START EXTRACTED MATERIAL
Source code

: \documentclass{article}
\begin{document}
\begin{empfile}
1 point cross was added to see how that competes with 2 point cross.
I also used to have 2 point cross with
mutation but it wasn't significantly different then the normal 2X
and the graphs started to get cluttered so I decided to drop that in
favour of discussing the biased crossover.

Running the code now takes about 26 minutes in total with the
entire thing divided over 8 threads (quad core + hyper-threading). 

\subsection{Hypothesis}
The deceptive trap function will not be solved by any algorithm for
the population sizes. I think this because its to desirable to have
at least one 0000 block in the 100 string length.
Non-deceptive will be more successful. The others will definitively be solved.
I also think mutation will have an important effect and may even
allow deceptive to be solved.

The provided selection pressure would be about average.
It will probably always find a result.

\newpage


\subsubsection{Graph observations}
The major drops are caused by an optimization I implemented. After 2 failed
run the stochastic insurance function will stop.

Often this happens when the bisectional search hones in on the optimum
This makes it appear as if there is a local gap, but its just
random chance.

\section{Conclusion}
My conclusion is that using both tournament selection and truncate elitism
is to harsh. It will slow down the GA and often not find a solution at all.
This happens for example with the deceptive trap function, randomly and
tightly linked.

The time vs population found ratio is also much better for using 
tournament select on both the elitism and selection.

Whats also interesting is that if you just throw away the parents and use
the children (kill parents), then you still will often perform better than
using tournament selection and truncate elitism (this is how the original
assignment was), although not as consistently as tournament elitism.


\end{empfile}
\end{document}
END EXTRACTED MATERIAL
WORK ITEM >> Copy only the stretch running from the line containing "This happens for" to the final line of the entries, both ends included, exactly as it stands.

RESULT OF THIS TASK >>
This happens for example with the deceptive trap function, randomly and
tightly linked.

The time vs population found ratio is also much better for using 
tournament select on both the elitism and selection.

Whats also interesting is that if you just throw away the parents and use
the children (kill parents), then you still will often perform better than
using tournament selection and truncate elitism (this is how the original
assignment was), although not as consistently as tournament elitism.


\end{empfile}
\end{document}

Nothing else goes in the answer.